● Work item:
Give only the number of lines in the records below that contain the word "sein".

Saved entries
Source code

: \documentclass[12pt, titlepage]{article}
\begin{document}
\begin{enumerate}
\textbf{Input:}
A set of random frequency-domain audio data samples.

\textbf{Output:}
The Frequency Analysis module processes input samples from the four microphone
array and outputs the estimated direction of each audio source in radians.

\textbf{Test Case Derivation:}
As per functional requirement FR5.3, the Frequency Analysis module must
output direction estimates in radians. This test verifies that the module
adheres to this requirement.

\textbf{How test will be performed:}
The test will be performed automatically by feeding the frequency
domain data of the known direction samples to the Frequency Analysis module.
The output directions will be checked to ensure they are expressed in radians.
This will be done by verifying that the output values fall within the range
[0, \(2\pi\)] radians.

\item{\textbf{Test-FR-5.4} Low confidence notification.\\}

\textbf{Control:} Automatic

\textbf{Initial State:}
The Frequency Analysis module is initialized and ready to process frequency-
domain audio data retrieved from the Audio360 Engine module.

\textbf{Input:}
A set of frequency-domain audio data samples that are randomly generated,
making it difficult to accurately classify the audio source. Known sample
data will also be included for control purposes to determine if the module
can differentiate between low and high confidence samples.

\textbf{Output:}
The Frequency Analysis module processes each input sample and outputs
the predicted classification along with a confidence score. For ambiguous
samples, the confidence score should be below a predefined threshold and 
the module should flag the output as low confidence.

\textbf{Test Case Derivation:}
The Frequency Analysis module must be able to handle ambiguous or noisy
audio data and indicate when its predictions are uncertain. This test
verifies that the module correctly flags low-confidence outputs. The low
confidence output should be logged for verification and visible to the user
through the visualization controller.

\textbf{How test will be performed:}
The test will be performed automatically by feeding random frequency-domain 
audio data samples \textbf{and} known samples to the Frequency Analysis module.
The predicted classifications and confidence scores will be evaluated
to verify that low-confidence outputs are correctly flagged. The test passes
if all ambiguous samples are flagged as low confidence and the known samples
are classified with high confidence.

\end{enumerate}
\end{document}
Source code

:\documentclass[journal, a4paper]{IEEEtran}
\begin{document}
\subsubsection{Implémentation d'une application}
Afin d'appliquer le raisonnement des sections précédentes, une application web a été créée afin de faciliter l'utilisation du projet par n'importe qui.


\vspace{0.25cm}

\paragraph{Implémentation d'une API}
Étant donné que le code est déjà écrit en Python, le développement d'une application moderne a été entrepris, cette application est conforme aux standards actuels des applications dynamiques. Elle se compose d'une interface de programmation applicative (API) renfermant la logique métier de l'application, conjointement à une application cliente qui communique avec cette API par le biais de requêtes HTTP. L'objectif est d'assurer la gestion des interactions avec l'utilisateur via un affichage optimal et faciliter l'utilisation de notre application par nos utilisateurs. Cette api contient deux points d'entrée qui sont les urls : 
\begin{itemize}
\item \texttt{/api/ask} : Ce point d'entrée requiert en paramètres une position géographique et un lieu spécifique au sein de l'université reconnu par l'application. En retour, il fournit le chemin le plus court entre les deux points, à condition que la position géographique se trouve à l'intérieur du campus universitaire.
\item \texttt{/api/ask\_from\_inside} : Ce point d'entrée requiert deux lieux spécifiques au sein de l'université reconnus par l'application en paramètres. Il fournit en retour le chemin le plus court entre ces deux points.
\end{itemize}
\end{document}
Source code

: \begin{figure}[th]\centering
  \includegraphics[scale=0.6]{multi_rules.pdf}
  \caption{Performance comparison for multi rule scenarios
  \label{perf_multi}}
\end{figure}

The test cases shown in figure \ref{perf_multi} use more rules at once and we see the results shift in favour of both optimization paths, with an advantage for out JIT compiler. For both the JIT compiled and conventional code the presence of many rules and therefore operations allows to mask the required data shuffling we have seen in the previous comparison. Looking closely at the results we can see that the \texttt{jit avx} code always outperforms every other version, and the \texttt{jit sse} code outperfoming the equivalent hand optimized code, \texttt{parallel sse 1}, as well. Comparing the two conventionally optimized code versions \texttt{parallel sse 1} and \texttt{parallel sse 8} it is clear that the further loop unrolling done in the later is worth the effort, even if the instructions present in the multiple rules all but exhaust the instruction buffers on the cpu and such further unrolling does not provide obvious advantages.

● Problem solution:
2